I should also mention that the folks that work these cases are most often detectives that have been trained to do computer forensics. They are not the it department that keeps the computer on your desk working. And the reason for that is they have to testify in all sorts of criminal cases. They write police reports as to their findings, and they have to understand all of the applicable rules of evidence and search and seizure.
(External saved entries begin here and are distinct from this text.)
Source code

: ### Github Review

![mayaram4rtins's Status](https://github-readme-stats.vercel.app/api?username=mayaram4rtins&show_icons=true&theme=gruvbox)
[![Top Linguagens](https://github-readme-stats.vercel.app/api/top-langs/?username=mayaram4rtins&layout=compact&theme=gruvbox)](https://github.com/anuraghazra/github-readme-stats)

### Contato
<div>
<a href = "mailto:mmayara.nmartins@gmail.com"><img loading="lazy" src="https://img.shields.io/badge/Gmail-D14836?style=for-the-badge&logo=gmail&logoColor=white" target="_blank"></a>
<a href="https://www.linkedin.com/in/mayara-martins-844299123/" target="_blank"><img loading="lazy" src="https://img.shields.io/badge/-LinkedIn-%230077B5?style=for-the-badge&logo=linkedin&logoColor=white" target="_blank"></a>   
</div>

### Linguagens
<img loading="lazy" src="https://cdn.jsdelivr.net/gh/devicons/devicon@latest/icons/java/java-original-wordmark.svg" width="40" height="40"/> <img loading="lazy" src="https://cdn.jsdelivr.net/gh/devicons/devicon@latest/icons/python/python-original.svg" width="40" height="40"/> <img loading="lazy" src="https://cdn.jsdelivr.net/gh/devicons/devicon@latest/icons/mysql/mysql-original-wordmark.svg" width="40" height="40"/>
One of the key things that these detectives do in their searches is look for files that have been deleted. Now, when you and I use our computers and drag something to the trash or hit the delete key, and then click, yes, I really want to like double delete it. Or you accidentally double deleted your entire manuscript and you can't find it anywhere on your hard drive,

right? Nine times out of 10, the file is still on your hard drive. When we, the normal computer users of the world hit delete, it's like going to the library and it's not that we went and pulled the book off the shelf and threw it in the trashcan. It's that we've removed the card from the card catalog that points to the book.
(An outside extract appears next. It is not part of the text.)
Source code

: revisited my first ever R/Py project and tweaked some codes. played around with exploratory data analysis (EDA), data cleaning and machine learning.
It's the one little thing that tells us where it is on the shelf. So when we hit the delete key, it's like removing the card for the book we want from the card catalog, but we leave the book on the shelf. We've removed the way that our computer can go find it, but it's still there to go back to the library analogy.
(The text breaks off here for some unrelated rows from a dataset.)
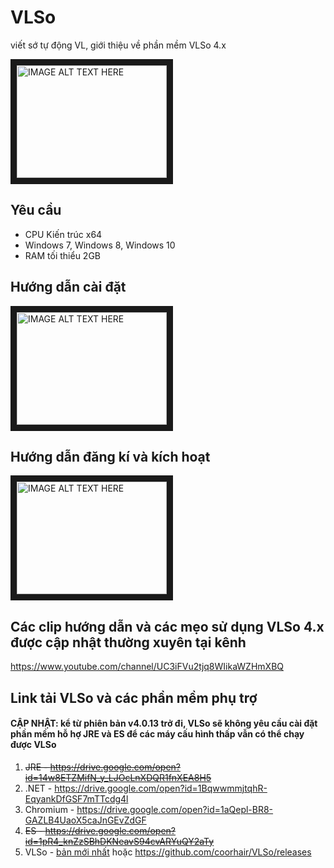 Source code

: # VLSo
viết sớ tự động VL, giới thiệu về phần mềm VLSo 4.x

<a href="http://www.youtube.com/watch?feature=player_embedded&v=dnwT0WXoV0g
" target="_blank"><img src="http://img.youtube.com/vi/dnwT0WXoV0g/0.jpg" 
alt="IMAGE ALT TEXT HERE" width="240" height="180" border="10" /></a>

## Yêu cầu
- CPU Kiến trúc x64
- Windows 7, Windows 8, Windows 10
- RAM tối thiểu 2GB

## Hướng dẫn cài đặt

<a href="http://www.youtube.com/watch?feature=player_embedded&v=m_-e8Duj3Bc
" target="_blank"><img src="http://img.youtube.com/vi/m_-e8Duj3Bc/0.jpg" 
alt="IMAGE ALT TEXT HERE" width="240" height="180" border="10" /></a>

## Hướng dẫn đăng kí và kích hoạt

<a href="http://www.youtube.com/watch?feature=player_embedded&v=D77035MBHq4
" target="_blank"><img src="http://img.youtube.com/vi/D77035MBHq4/0.jpg" 
alt="IMAGE ALT TEXT HERE" width="240" height="180" border="10" /></a>

## Các clip hướng dẫn và các mẹo sử dụng VLSo 4.x được cập nhật thường xuyên tại kênh
https://www.youtube.com/channel/UC3iFVu2tjq8WIikaWZHmXBQ

## Link tải VLSo và các phần mềm phụ trợ

#### CẬP NHẬT: kể từ phiên bản v4.0.13 trở đi, VLSo sẽ không yêu cầu cài đặt phần mềm hỗ hợ JRE và ES để các máy cấu hình thấp vẫn có thể chạy được VLSo

1. <del>JRE - https://drive.google.com/open?id=14w8ETZMifN_y_LJOcLnXDQR1fnXEA8H5</del>
2. .NET - https://drive.google.com/open?id=1BqwwmmjtqhR-EqyankDfGSF7mTTcdg4l
3. Chromium - https://drive.google.com/open?id=1aQepl-BR8-GAZLB4UaoX5caJnGEvZdGF
4. <del>ES - https://drive.google.com/open?id=1pR4_knZzSBhDKNeavS94cvARYuQY2aTy</del>
5. VLSo - <a href="https://github.com/coorhair/VLSo/releases/download/v4.0.18/vls-setup-4.0.18.exe">bản mới nhất</a> hoặc https://github.com/coorhair/VLSo/releases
It's still there until the remodel happens, right? And they remove all the books in that section in order to store new ones there, which would be the equivalent of overwriting, that section of a hard drive with new data. So I hope this is making sense. I know it kind of mushed my metaphors around, but if you deleted a file and you go into finder on a Mac or windows Explorer on your windows machine,

and it isn't there anymore, it just means that the computer can't point to it anymore. But our trained computer nerds, I mean, detectives has the tools to go in and see everything still on the hard drive, regardless of whether we think we deleted it. I hope that makes sense. Now, if you're writing about a smaller police agency, it's very probable that they do not have a digital forensics lab,

the United States secret service. It does have taskforce style, computer forensics labs throughout the country that are staffed by secret service agents working alongside local detectives. I should also mention that these computer forensic or digital forensic searches are often seriously backlogged and getting a result back will likely take longer than your wait for DNA results from the crime lab. I will link to the us secret service page on cyber investigations and their cyber fraud task forces in the show notes,

which you can find by going to writers, detective.com forward slash 1, 1 6, the way these investigations usually unfold when it comes to the child porn stuff, is that the detective somehow learn of the existence of child porn or CP is the way that we usually abbreviate it on the suspect's computer. If that info is credible enough for a judge to believe we have probable cause the judge will sign our search warrant.

And then we go to where the suspect's device or devices are. And we seize them pursuant to that search warrant and then arrange for digital forensic examination of the device or devices to occur pursuant to that search warrant. Copy following me. And then a prosecution is only going to happen if we find evidence of CP on the device. And we won't know that for sure until the high-tech crime lab completes that exam,

which may take weeks or even months, which means no one usually gets arrested until the exam is completed. The reason why I bring this up is that in two cases that I have firsthand awareness of once the investigator served the search warrant and sees the computers and phones and stuff and left those suspects decided that they'd rather not wait to be arrested, go to trial or see the inside of a jail cell.